2024 marks the 21st year of my son’s passing.
How is it that 21 years seems like eternity and yesterday all at the same time??
Sometimes I try to imagine what he would be like at age 37, but I don’t stay there long because those thoughts can lead me down a long, dark tunnel wondering all the why questions and turning my spirit inward.
Instead, I thank God that he is whole in heaven! He’s not hidden away somewhere so Covid or the next pandemic can’t touch him. He’s not in pain or restrained in his wheelchair. NO! He’s running! He’s dancing! He’s able to see and eat the most glorious food imaginable AND … he’s in the presence of Jesus!
This is how I can put one foot in front of the other.
This is how I can stand firm in my faith knowing I will see him again.
So what did this little guy teach me in the 15 1/2 years he was mine? Much….
First of all, Clay was blind. He couldn’t see the color of anyone’s skin, he listened to their voice and you could easily see in his expression who made the cut and who didn’t. To Clay, color doesn’t matter.

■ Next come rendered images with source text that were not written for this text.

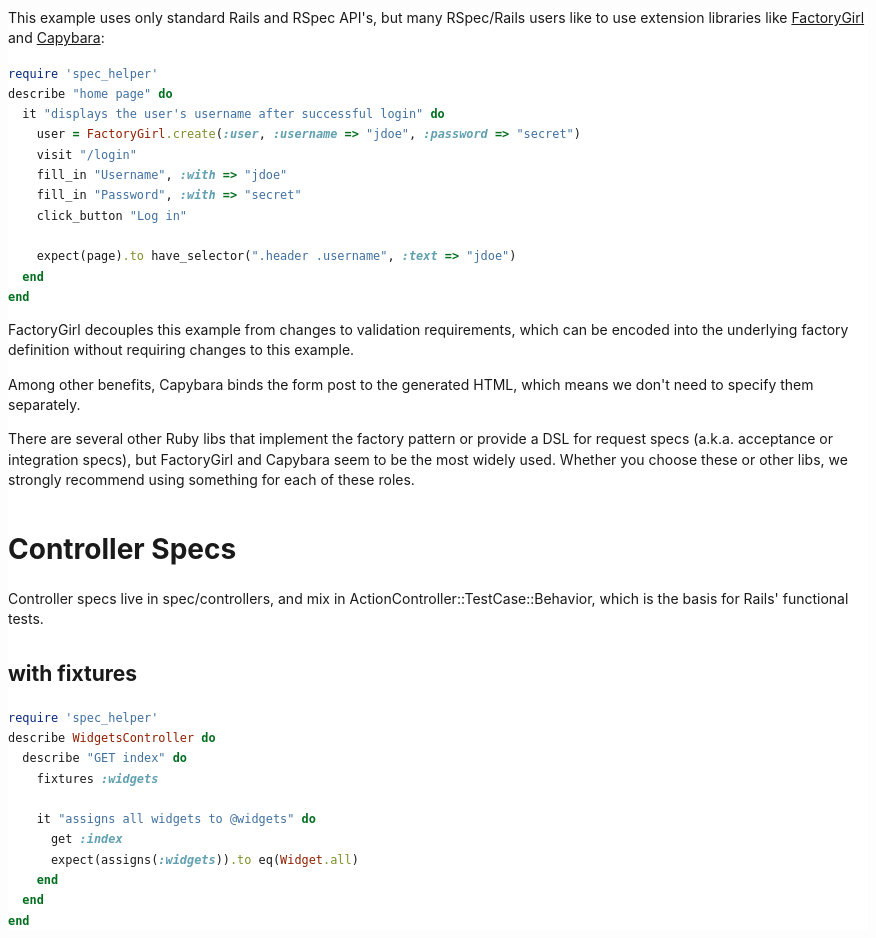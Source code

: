 This example uses only standard Rails and RSpec API's, but many RSpec/Rails
users like to use extension libraries like [FactoryGirl](https://github.com/thoughtbot/factory_girl) and [Capybara](https://github.com/jnicklas/capybara):

```ruby
require 'spec_helper'
describe "home page" do
  it "displays the user's username after successful login" do
    user = FactoryGirl.create(:user, :username => "jdoe", :password => "secret")
    visit "/login"
    fill_in "Username", :with => "jdoe"
    fill_in "Password", :with => "secret"
    click_button "Log in"

    expect(page).to have_selector(".header .username", :text => "jdoe")
  end
end
```

FactoryGirl decouples this example from changes to validation requirements,
which can be encoded into the underlying factory definition without requiring
changes to this example.

Among other benefits, Capybara binds the form post to the generated HTML, which
means we don't need to specify them separately.

There are several other Ruby libs that implement the factory pattern or provide
a DSL for request specs (a.k.a. acceptance or integration specs), but
FactoryGirl and Capybara seem to be the most widely used. Whether you choose
these or other libs, we strongly recommend using something for each of these
roles.

# Controller Specs

Controller specs live in spec/controllers, and mix in
ActionController::TestCase::Behavior, which is the basis for Rails' functional
tests.

## with fixtures

```ruby
require 'spec_helper'
describe WidgetsController do
  describe "GET index" do
    fixtures :widgets

    it "assigns all widgets to @widgets" do
      get :index
      expect(assigns(:widgets)).to eq(Widget.all)
    end
  end
end
```
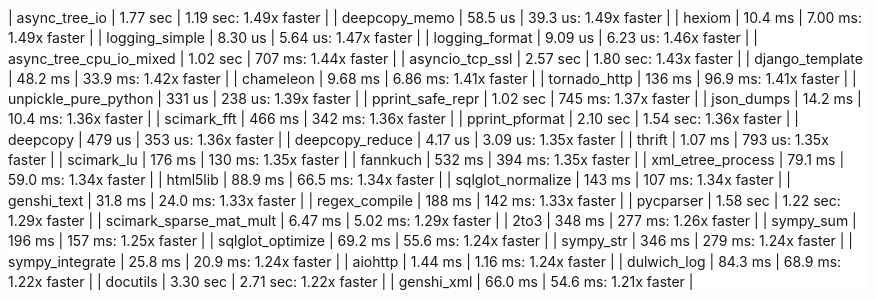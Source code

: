 | async_tree_io            | 1.77 sec                                               | 1.19 sec: 1.49x faster                                                     |
| deepcopy_memo            | 58.5 us                                                | 39.3 us: 1.49x faster                                                      |
| hexiom                   | 10.4 ms                                                | 7.00 ms: 1.49x faster                                                      |
| logging_simple           | 8.30 us                                                | 5.64 us: 1.47x faster                                                      |
| logging_format           | 9.09 us                                                | 6.23 us: 1.46x faster                                                      |
| async_tree_cpu_io_mixed  | 1.02 sec                                               | 707 ms: 1.44x faster                                                       |
| asyncio_tcp_ssl          | 2.57 sec                                               | 1.80 sec: 1.43x faster                                                     |
| django_template          | 48.2 ms                                                | 33.9 ms: 1.42x faster                                                      |
| chameleon                | 9.68 ms                                                | 6.86 ms: 1.41x faster                                                      |
| tornado_http             | 136 ms                                                 | 96.9 ms: 1.41x faster                                                      |
| unpickle_pure_python     | 331 us                                                 | 238 us: 1.39x faster                                                       |
| pprint_safe_repr         | 1.02 sec                                               | 745 ms: 1.37x faster                                                       |
| json_dumps               | 14.2 ms                                                | 10.4 ms: 1.36x faster                                                      |
| scimark_fft              | 466 ms                                                 | 342 ms: 1.36x faster                                                       |
| pprint_pformat           | 2.10 sec                                               | 1.54 sec: 1.36x faster                                                     |
| deepcopy                 | 479 us                                                 | 353 us: 1.36x faster                                                       |
| deepcopy_reduce          | 4.17 us                                                | 3.09 us: 1.35x faster                                                      |
| thrift                   | 1.07 ms                                                | 793 us: 1.35x faster                                                       |
| scimark_lu               | 176 ms                                                 | 130 ms: 1.35x faster                                                       |
| fannkuch                 | 532 ms                                                 | 394 ms: 1.35x faster                                                       |
| xml_etree_process        | 79.1 ms                                                | 59.0 ms: 1.34x faster                                                      |
| html5lib                 | 88.9 ms                                                | 66.5 ms: 1.34x faster                                                      |
| sqlglot_normalize        | 143 ms                                                 | 107 ms: 1.34x faster                                                       |
| genshi_text              | 31.8 ms                                                | 24.0 ms: 1.33x faster                                                      |
| regex_compile            | 188 ms                                                 | 142 ms: 1.33x faster                                                       |
| pycparser                | 1.58 sec                                               | 1.22 sec: 1.29x faster                                                     |
| scimark_sparse_mat_mult  | 6.47 ms                                                | 5.02 ms: 1.29x faster                                                      |
| 2to3                     | 348 ms                                                 | 277 ms: 1.26x faster                                                       |
| sympy_sum                | 196 ms                                                 | 157 ms: 1.25x faster                                                       |
| sqlglot_optimize         | 69.2 ms                                                | 55.6 ms: 1.24x faster                                                      |
| sympy_str                | 346 ms                                                 | 279 ms: 1.24x faster                                                       |
| sympy_integrate          | 25.8 ms                                                | 20.9 ms: 1.24x faster                                                      |
| aiohttp                  | 1.44 ms                                                | 1.16 ms: 1.24x faster                                                      |
| dulwich_log              | 84.3 ms                                                | 68.9 ms: 1.22x faster                                                      |
| docutils                 | 3.30 sec                                               | 2.71 sec: 1.22x faster                                                     |
| genshi_xml               | 66.0 ms                                                | 54.6 ms: 1.21x faster                                                      |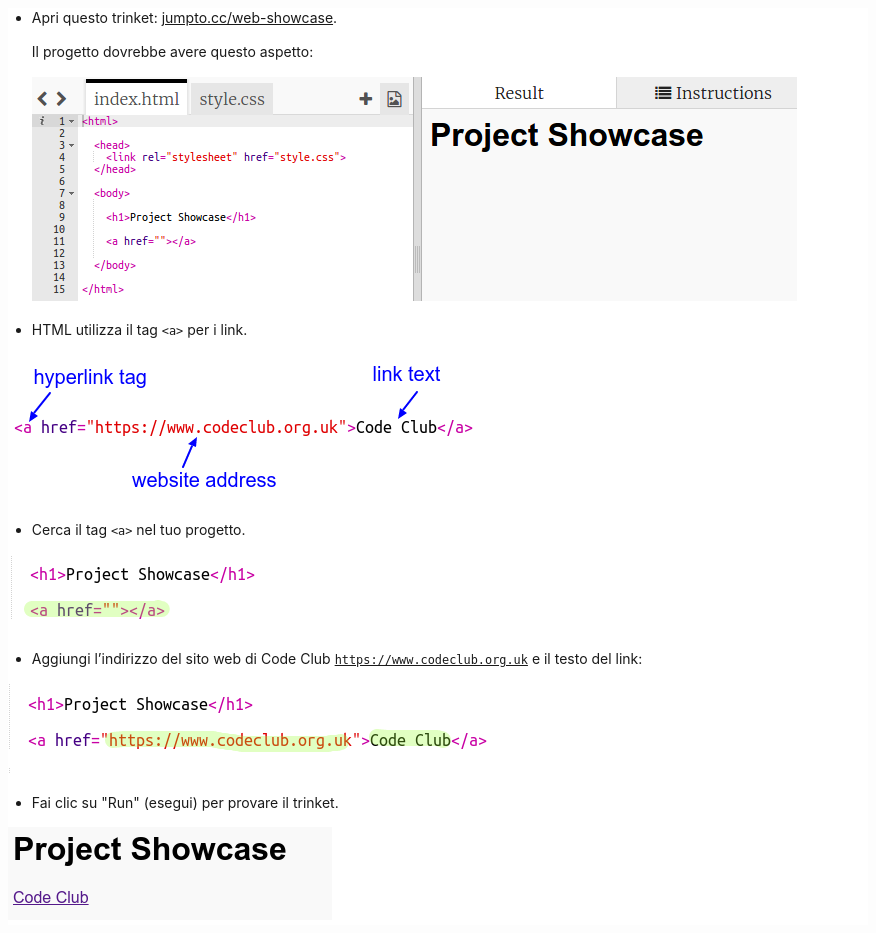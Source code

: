 + Apri questo trinket: <a href="https://jumpto.cc/web-showcase">jumpto.cc/web-showcase</a>. 

	Il progetto dovrebbe avere questo aspetto:

	![screenshot](images/showcase-starter.png)

+ HTML utilizza il tag `<a>` per i link. 

![screenshot](images/showcase-link.png)

+ Cerca il tag `<a>` nel tuo progetto. 

![screenshot](images/showcase-a-template.png)


+ Aggiungi l’indirizzo del sito web di Code Club <a href="https://www.codeclub.org.uk">`https://www.codeclub.org.uk`</a> e il testo del link:

![screenshot](images/showcase-code-club.png)

+ Fai clic su "Run" (esegui) per provare il trinket.

![screenshot](images/showcase-cc-output.png)
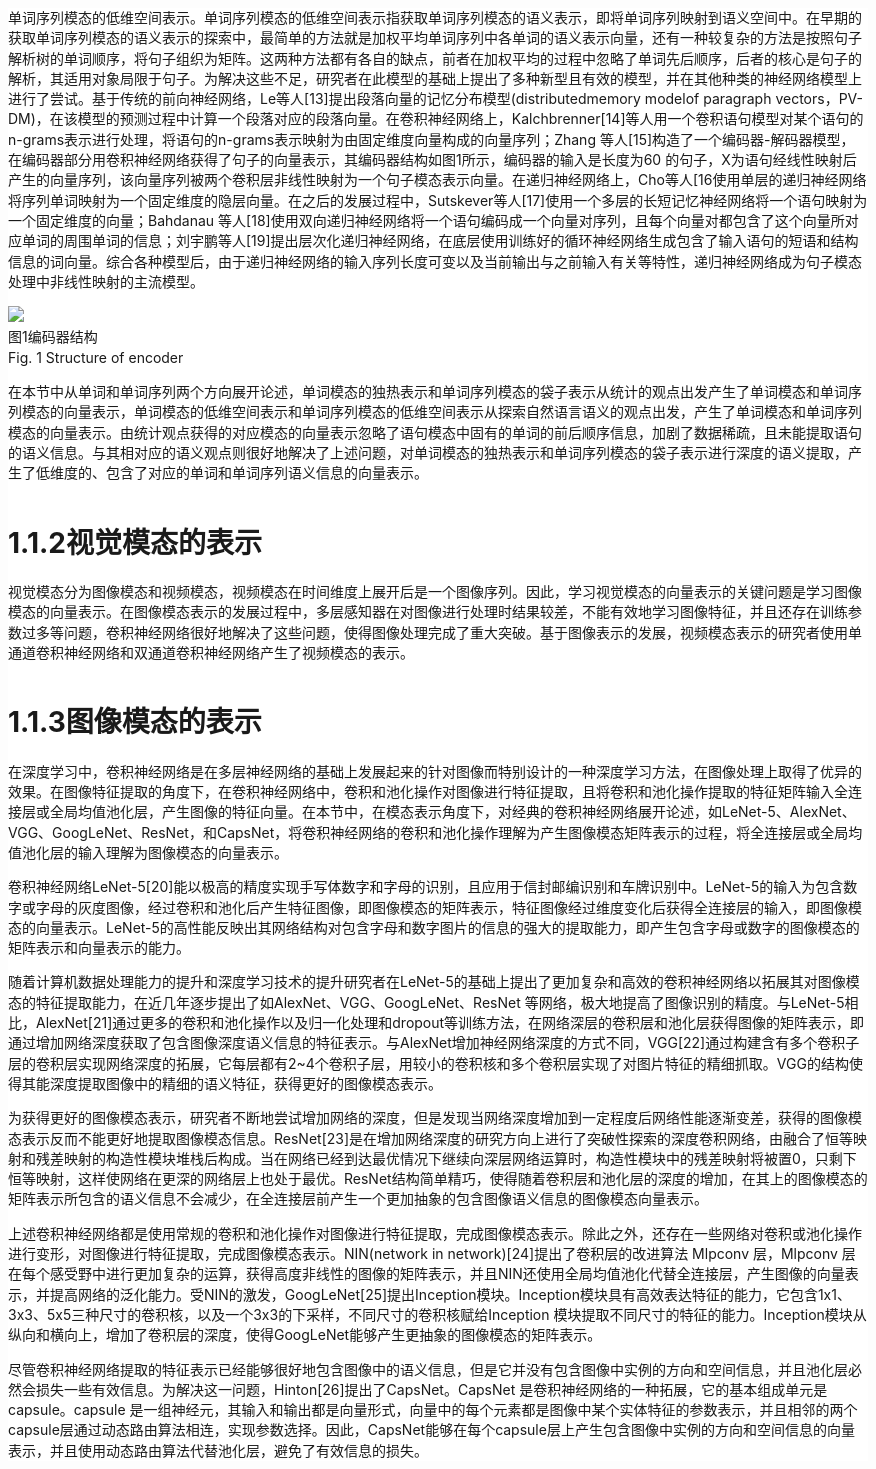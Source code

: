单词序列模态的低维空间表示。单词序列模态的低维空间表示指获取单词序列模态的语义表示，即将单词序列映射到语义空间中。在早期的获取单词序列模态的语义表示的探索中，最简单的方法就是加权平均单词序列中各单词的语义表示向量，还有一种较复杂的方法是按照句子解析树的单词顺序，将句子组织为矩阵。这两种方法都有各自的缺点，前者在加权平均的过程中忽略了单词先后顺序，后者的核心是句子的解析，其适用对象局限于句子。为解决这些不足，研究者在此模型的基础上提出了多种新型且有效的模型，并在其他种类的神经网络模型上进行了尝试。基于传统的前向神经网络，Le等人[13]提出段落向量的记忆分布模型(distributedmemory modelof paragraph vectors，PV-DM)，在该模型的预测过程中计算一个段落对应的段落向量。在卷积神经网络上，Kalchbrenner[14]等人用一个卷积语句模型对某个语句的n-grams表示进行处理，将语句的n-grams表示映射为由固定维度向量构成的向量序列；Zhang 等人[15]构造了一个编码器-解码器模型，在编码器部分用卷积神经网络获得了句子的向量表示，其编码器结构如图1所示，编码器的输入是长度为60 的句子，X为语句经线性映射后产生的向量序列，该向量序列被两个卷积层非线性映射为一个句子模态表示向量。在递归神经网络上，Cho等人[16使用单层的递归神经网络将序列单词映射为一个固定维度的隐层向量。在之后的发展过程中，Sutskever等人[17]使用一个多层的长短记忆神经网络将一个语句映射为一个固定维度的向量；Bahdanau 等人[18]使用双向递归神经网络将一个语句编码成一个向量对序列，且每个向量对都包含了这个向量所对应单词的周围单词的信息；刘宇鹏等人[19]提出层次化递归神经网络，在底层使用训练好的循环神经网络生成包含了输入语句的短语和结构信息的词向量。综合各种模型后，由于递归神经网络的输入序列长度可变以及当前输出与之前输入有关等特性，递归神经网络成为句子模态处理中非线性映射的主流模型。

![](images/abb12c5da1ffae1568a3c0b7dd7bfdfe8e7e0e049276d93931bca04685416e08.jpg)  
图1编码器结构  
Fig. 1 Structure of encoder

在本节中从单词和单词序列两个方向展开论述，单词模态的独热表示和单词序列模态的袋子表示从统计的观点出发产生了单词模态和单词序列模态的向量表示，单词模态的低维空间表示和单词序列模态的低维空间表示从探索自然语言语义的观点出发，产生了单词模态和单词序列模态的向量表示。由统计观点获得的对应模态的向量表示忽略了语句模态中固有的单词的前后顺序信息，加剧了数据稀疏，且未能提取语句的语义信息。与其相对应的语义观点则很好地解决了上述问题，对单词模态的独热表示和单词序列模态的袋子表示进行深度的语义提取，产生了低维度的、包含了对应的单词和单词序列语义信息的向量表示。

# 1.1.2视觉模态的表示

视觉模态分为图像模态和视频模态，视频模态在时间维度上展开后是一个图像序列。因此，学习视觉模态的向量表示的关键问题是学习图像模态的向量表示。在图像模态表示的发展过程中，多层感知器在对图像进行处理时结果较差，不能有效地学习图像特征，并且还存在训练参数过多等问题，卷积神经网络很好地解决了这些问题，使得图像处理完成了重大突破。基于图像表示的发展，视频模态表示的研究者使用单通道卷积神经网络和双通道卷积神经网络产生了视频模态的表示。

# 1.1.3图像模态的表示

在深度学习中，卷积神经网络是在多层神经网络的基础上发展起来的针对图像而特别设计的一种深度学习方法，在图像处理上取得了优异的效果。在图像特征提取的角度下，在卷积神经网络中，卷积和池化操作对图像进行特征提取，且将卷积和池化操作提取的特征矩阵输入全连接层或全局均值池化层，产生图像的特征向量。在本节中，在模态表示角度下，对经典的卷积神经网络展开论述，如LeNet-5、AlexNet、VGG、GoogLeNet、ResNet，和CapsNet，将卷积神经网络的卷积和池化操作理解为产生图像模态矩阵表示的过程，将全连接层或全局均值池化层的输入理解为图像模态的向量表示。

卷积神经网络LeNet-5[20]能以极高的精度实现手写体数字和字母的识别，且应用于信封邮编识别和车牌识别中。LeNet-5的输入为包含数字或字母的灰度图像，经过卷积和池化后产生特征图像，即图像模态的矩阵表示，特征图像经过维度变化后获得全连接层的输入，即图像模态的向量表示。LeNet-5的高性能反映出其网络结构对包含字母和数字图片的信息的强大的提取能力，即产生包含字母或数字的图像模态的矩阵表示和向量表示的能力。

随着计算机数据处理能力的提升和深度学习技术的提升研究者在LeNet-5的基础上提出了更加复杂和高效的卷积神经网络以拓展其对图像模态的特征提取能力，在近几年逐步提出了如AlexNet、VGG、GoogLeNet、ResNet 等网络，极大地提高了图像识别的精度。与LeNet-5相比，AlexNet[21]通过更多的卷积和池化操作以及归一化处理和dropout等训练方法，在网络深层的卷积层和池化层获得图像的矩阵表示，即通过增加网络深度获取了包含图像深度语义信息的特征表示。与AlexNet增加神经网络深度的方式不同，VGG[22]通过构建含有多个卷积子层的卷积层实现网络深度的拓展，它每层都有2\~4个卷积子层，用较小的卷积核和多个卷积层实现了对图片特征的精细抓取。VGG的结构使得其能深度提取图像中的精细的语义特征，获得更好的图像模态表示。

为获得更好的图像模态表示，研究者不断地尝试增加网络的深度，但是发现当网络深度增加到一定程度后网络性能逐渐变差，获得的图像模态表示反而不能更好地提取图像模态信息。ResNet[23]是在增加网络深度的研究方向上进行了突破性探索的深度卷积网络，由融合了恒等映射和残差映射的构造性模块堆栈后构成。当在网络已经到达最优情况下继续向深层网络运算时，构造性模块中的残差映射将被置0，只剩下恒等映射，这样使网络在更深的网络层上也处于最优。ResNet结构简单精巧，使得随着卷积层和池化层的深度的增加，在其上的图像模态的矩阵表示所包含的语义信息不会减少，在全连接层前产生一个更加抽象的包含图像语义信息的图像模态向量表示。

上述卷积神经网络都是使用常规的卷积和池化操作对图像进行特征提取，完成图像模态表示。除此之外，还存在一些网络对卷积或池化操作进行变形，对图像进行特征提取，完成图像模态表示。NIN(network in network)[24]提出了卷积层的改进算法 Mlpconv 层，Mlpconv 层在每个感受野中进行更加复杂的运算，获得高度非线性的图像的矩阵表示，并且NIN还使用全局均值池化代替全连接层，产生图像的向量表示，并提高网络的泛化能力。受NIN的激发，GoogLeNet[25]提出Inception模块。Inception模块具有高效表达特征的能力，它包含1x1、3x3、5x5三种尺寸的卷积核，以及一个3x3的下采样，不同尺寸的卷积核赋给Inception 模块提取不同尺寸的特征的能力。Inception模块从纵向和横向上，增加了卷积层的深度，使得GoogLeNet能够产生更抽象的图像模态的矩阵表示。

尽管卷积神经网络提取的特征表示已经能够很好地包含图像中的语义信息，但是它并没有包含图像中实例的方向和空间信息，并且池化层必然会损失一些有效信息。为解决这一问题，Hinton[26]提出了CapsNet。CapsNet 是卷积神经网络的一种拓展，它的基本组成单元是capsule。capsule 是一组神经元，其输入和输出都是向量形式，向量中的每个元素都是图像中某个实体特征的参数表示，并且相邻的两个capsule层通过动态路由算法相连，实现参数选择。因此，CapsNet能够在每个capsule层上产生包含图像中实例的方向和空间信息的向量表示，并且使用动态路由算法代替池化层，避免了有效信息的损失。
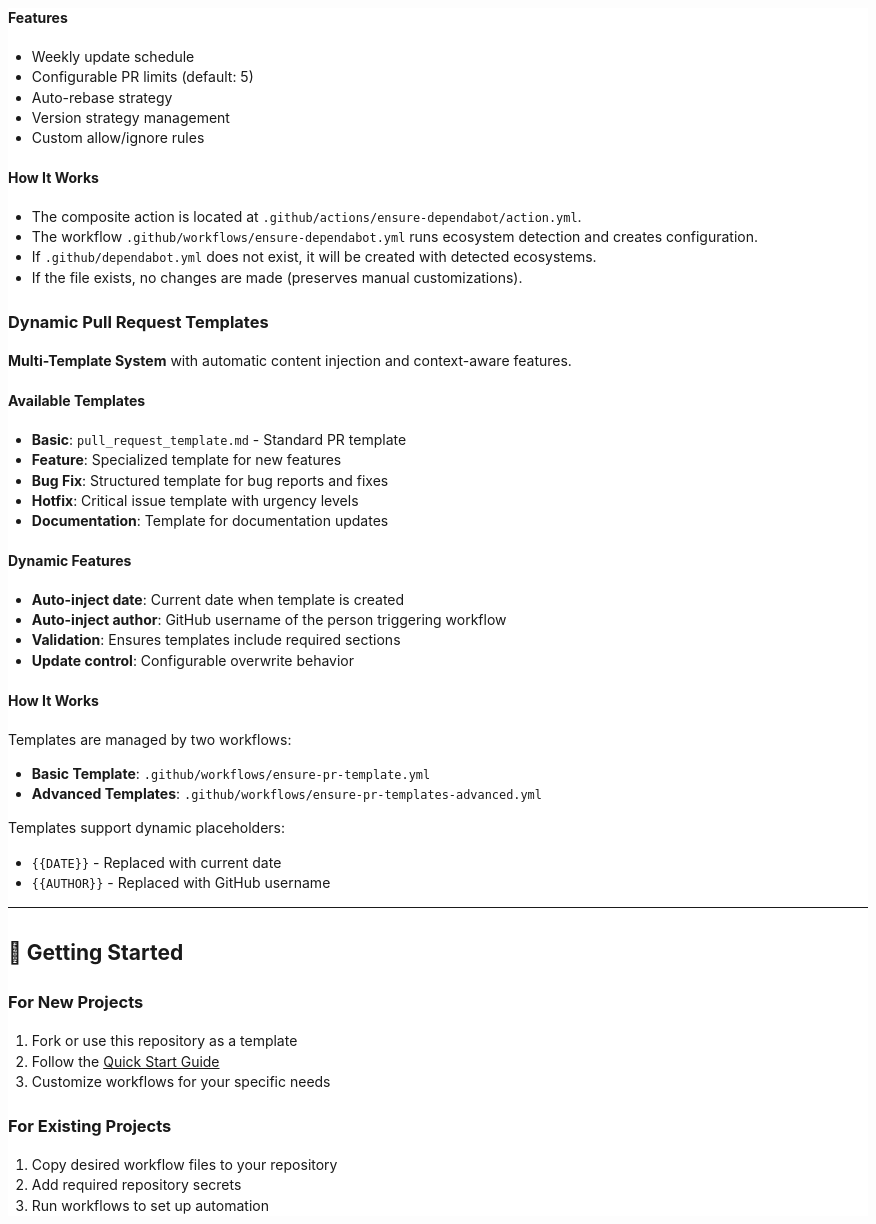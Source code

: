 #### Features
- Weekly update schedule
- Configurable PR limits (default: 5)
- Auto-rebase strategy
- Version strategy management
- Custom allow/ignore rules

#### How It Works

- The composite action is located at `.github/actions/ensure-dependabot/action.yml`.
- The workflow `.github/workflows/ensure-dependabot.yml` runs ecosystem detection and creates configuration.
- If `.github/dependabot.yml` does not exist, it will be created with detected ecosystems.
- If the file exists, no changes are made (preserves manual customizations).

### **Dynamic Pull Request Templates**

**Multi-Template System** with automatic content injection and context-aware features.

#### Available Templates
- **Basic**: `pull_request_template.md` - Standard PR template
- **Feature**: Specialized template for new features
- **Bug Fix**: Structured template for bug reports and fixes  
- **Hotfix**: Critical issue template with urgency levels
- **Documentation**: Template for documentation updates

#### Dynamic Features
- **Auto-inject date**: Current date when template is created
- **Auto-inject author**: GitHub username of the person triggering workflow
- **Validation**: Ensures templates include required sections
- **Update control**: Configurable overwrite behavior

#### How It Works

Templates are managed by two workflows:
- **Basic Template**: `.github/workflows/ensure-pr-template.yml`
- **Advanced Templates**: `.github/workflows/ensure-pr-templates-advanced.yml`

Templates support dynamic placeholders:
- `{{DATE}}` - Replaced with current date
- `{{AUTHOR}}` - Replaced with GitHub username

---

## 🚀 **Getting Started**

### **For New Projects**
1. Fork or use this repository as a template
2. Follow the [Quick Start Guide](GITHUB_AUTOMATION_GUIDE.md#initial-setup-process)
3. Customize workflows for your specific needs

### **For Existing Projects**  
1. Copy desired workflow files to your repository
2. Add required repository secrets
3. Run workflows to set up automation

Secondly, Clay was confined to his wheelchair. In this he taught me patience. He didn’t know how to change his position in his chair so I became aware of the time he spent sitting and would either shift him to a new position, or perhaps lay him in his bed. I feel like I am constantly moving, shifting my weight … never quite sitting still, so during the night I would get up many times to turn him so he wouldn’t be sore.
Thirdly, Clay taught be about total dependence. Where Clay relied on total dependence on me, I have learned to have total dependence on God. Clay entrusted me to carry him from one place to another and God has carried me the same way. I cannot imagine those years without the love of Jesus holding me tight … giving me strength … showing me how to care for this child that had faith in me, his mother.
Other things I learned along the way was that some (most) things Just. Don’t. Matter. But knowing that I matter to my Creator is all I need.
Psalm 91:1 says that ‘those who live in the shelter of the Most High will find rest in the shadow of the Almighty.”
I miss my son completely, but my faith in the One True God has never wavered. I find rest in Him.